DATASET EXTRACT:
━━━━━━

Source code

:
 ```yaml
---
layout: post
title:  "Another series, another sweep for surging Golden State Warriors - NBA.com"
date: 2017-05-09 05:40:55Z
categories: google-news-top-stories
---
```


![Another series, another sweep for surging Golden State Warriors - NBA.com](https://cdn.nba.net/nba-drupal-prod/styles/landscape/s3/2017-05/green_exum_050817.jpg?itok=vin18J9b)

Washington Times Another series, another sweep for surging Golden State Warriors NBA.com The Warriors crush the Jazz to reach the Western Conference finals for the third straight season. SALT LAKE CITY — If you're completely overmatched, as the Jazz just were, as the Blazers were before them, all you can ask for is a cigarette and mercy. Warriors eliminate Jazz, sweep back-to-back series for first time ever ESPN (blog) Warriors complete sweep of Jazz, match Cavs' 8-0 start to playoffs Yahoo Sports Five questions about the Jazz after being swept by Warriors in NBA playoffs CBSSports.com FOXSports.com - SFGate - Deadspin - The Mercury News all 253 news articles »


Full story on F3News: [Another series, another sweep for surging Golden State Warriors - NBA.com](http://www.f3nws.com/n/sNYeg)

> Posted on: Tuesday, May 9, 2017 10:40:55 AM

━━━━━━

ABOUT THIS TASK: Reprint the complete listing exactly.

ANSWER TO THIS TASK:
Source code

:
 ```yaml
---
layout: post
title:  "Another series, another sweep for surging Golden State Warriors - NBA.com"
date: 2017-05-09 05:40:55Z
categories: google-news-top-stories
---
```


![Another series, another sweep for surging Golden State Warriors - NBA.com](https://cdn.nba.net/nba-drupal-prod/styles/landscape/s3/2017-05/green_exum_050817.jpg?itok=vin18J9b)

Washington Times Another series, another sweep for surging Golden State Warriors NBA.com The Warriors crush the Jazz to reach the Western Conference finals for the third straight season. SALT LAKE CITY — If you're completely overmatched, as the Jazz just were, as the Blazers were before them, all you can ask for is a cigarette and mercy. Warriors eliminate Jazz, sweep back-to-back series for first time ever ESPN (blog) Warriors complete sweep of Jazz, match Cavs' 8-0 start to playoffs Yahoo Sports Five questions about the Jazz after being swept by Warriors in NBA playoffs CBSSports.com FOXSports.com - SFGate - Deadspin - The Mercury News all 253 news articles »


Full story on F3News: [Another series, another sweep for surging Golden State Warriors - NBA.com](http://www.f3nws.com/n/sNYeg)

> Posted on: Tuesday, May 9, 2017 10:40:55 AM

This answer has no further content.